In Havre, it feels like the whole town celebrates graduation season. Everyone joins in on the joy of students proudly completing the race they've run. We're all eager to praise the learning and growth that graduation represents.

For some churches, this graduation season also encompasses confirmation, the traditional period of learning for the youth, focused on the Bible, church history, and important founding documents and doctrines. We want our young adults to have a solid foundation of faith for all the change that is yet before them. The world is a topsy-turvy place: it was in Jesus's day, it was in your grandparents' day, and it is today. No matter the state of the world, our youth – and us – need to be grounded in holy wisdom.

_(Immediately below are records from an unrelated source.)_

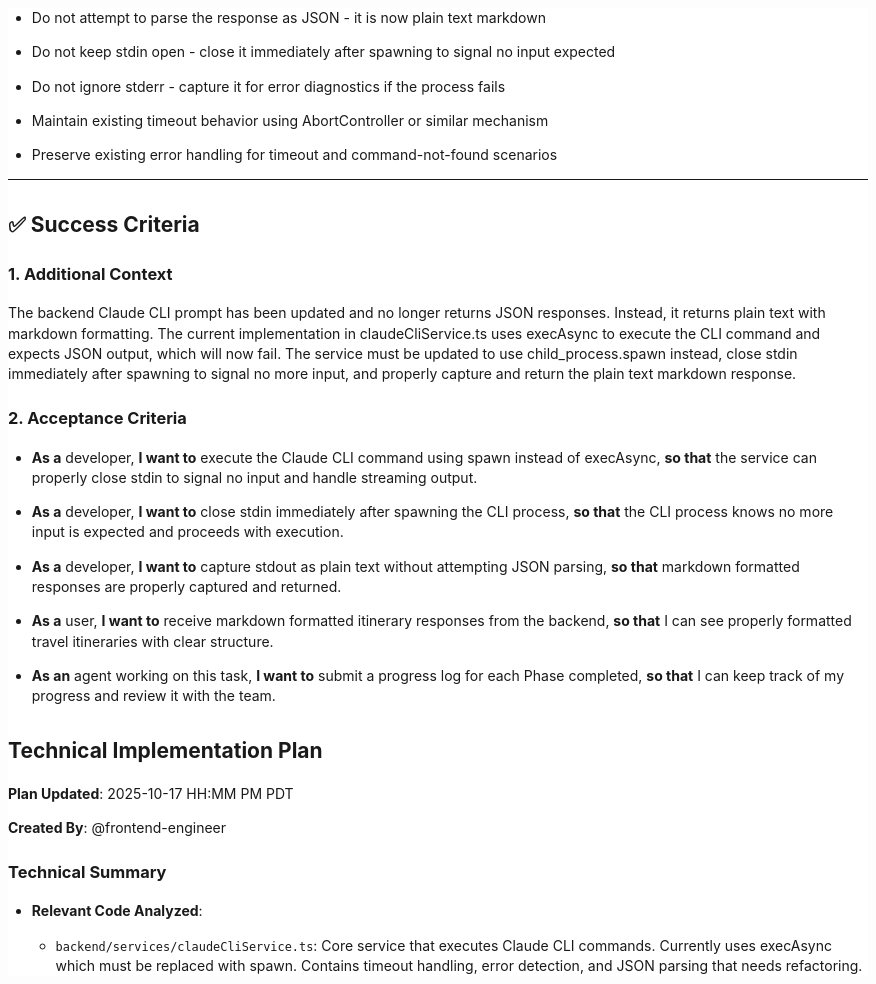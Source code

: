 *   Do not attempt to parse the response as JSON - it is now plain text markdown

*   Do not keep stdin open - close it immediately after spawning to signal no input expected

*   Do not ignore stderr - capture it for error diagnostics if the process fails

*   Maintain existing timeout behavior using AbortController or similar mechanism

*   Preserve existing error handling for timeout and command-not-found scenarios

---

## ✅ Success Criteria

### **1. Additional Context**

The backend Claude CLI prompt has been updated and no longer returns JSON responses. Instead, it returns plain text with markdown formatting. The current implementation in claudeCliService.ts uses execAsync to execute the CLI command and expects JSON output, which will now fail. The service must be updated to use child_process.spawn instead, close stdin immediately after spawning to signal no more input, and properly capture and return the plain text markdown response.

### **2. Acceptance Criteria**

*   **As a** developer, **I want to** execute the Claude CLI command using spawn instead of execAsync, **so that** the service can properly close stdin to signal no input and handle streaming output.

*   **As a** developer, **I want to** close stdin immediately after spawning the CLI process, **so that** the CLI process knows no more input is expected and proceeds with execution.

*   **As a** developer, **I want to** capture stdout as plain text without attempting JSON parsing, **so that** markdown formatted responses are properly captured and returned.

*   **As a** user, **I want to** receive markdown formatted itinerary responses from the backend, **so that** I can see properly formatted travel itineraries with clear structure.

*   **As an** agent working on this task, **I want to** submit a progress log for each Phase completed, **so that** I can keep track of my progress and review it with the team.






## Technical Implementation Plan

**Plan Updated**: 2025-10-17 HH:MM PM PDT

**Created By**: @frontend-engineer

### **Technical Summary**

*   **Relevant Code Analyzed**:

    *   `backend/services/claudeCliService.ts`: Core service that executes Claude CLI commands. Currently uses execAsync which must be replaced with spawn. Contains timeout handling, error detection, and JSON parsing that needs refactoring.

In the Bible, the book of Proverbs is a good place to start when you're looking for wisdom. Proverbs wrestles with timeless questions: How important is integrity? What makes for a good neighbor, loving partner, or trusted friend? What values do we treasure and why? How can we create just and safe societies? What should shape our relationship with money, power, work, rest? And what's the best way to teach all that to our children?

Here are a few proverbs that invite us to ponder biblical wisdom. Think about what our world would be like, how much better our world would be, if everyone internalized and lived by these nuggets of wisdom.

"Lying lips conceal hatred, and whoever utters slander is a fool." (10:18)

"Like somebody who takes a passing dog by the ears is one who meddles in the quarrel of another." (26:17)

"The eyes of the Lord are in every place, keeping watch on the evil and the good." (15:3)

"Don't answer fools according to their folly, or you will become like them yourself." (26:4)

Think of how the Facebook page "Havre's Questions, Comments, and Concerns" might be changed if we all abided by these proverbs!

But our God offers us a different sort of wisdom, as well. Our God offers us the Spirit of Truth, as Jesus calls the Holy Spirit in the Gospel of John. On Pentecost, this Spirit was poured out onto the believers, and people from all sorts of backgrounds were united in their belief in God's son. The Holy Spirit, the spirit of wisdom, led them to Jesus. 

God's Spirit of Truth is constantly working in all of our lives. God's Spirit of Truth is the wisdom that says, "I can't do it on my own. I need you, Jesus. I need your goodness, I need your forgiveness, I need your love, I need your help." It's the wisdom to realize we don't always have the proverb that tells us the answer. We're not always going to make the right choice. We're not going to wake up every morning chipper and happy and ready for the day. There will be days, or seasons, when we might be angry, depressed, lonely, questioning everything. The gift of the Holy Spirit is that on those days, every day, we are filled with the wisdom to turn to Jesus. To lay our burdens at his feet, to pick up his yoke of service and sacrifice, to know deep in our bones that we are cherished and loved and redeemed.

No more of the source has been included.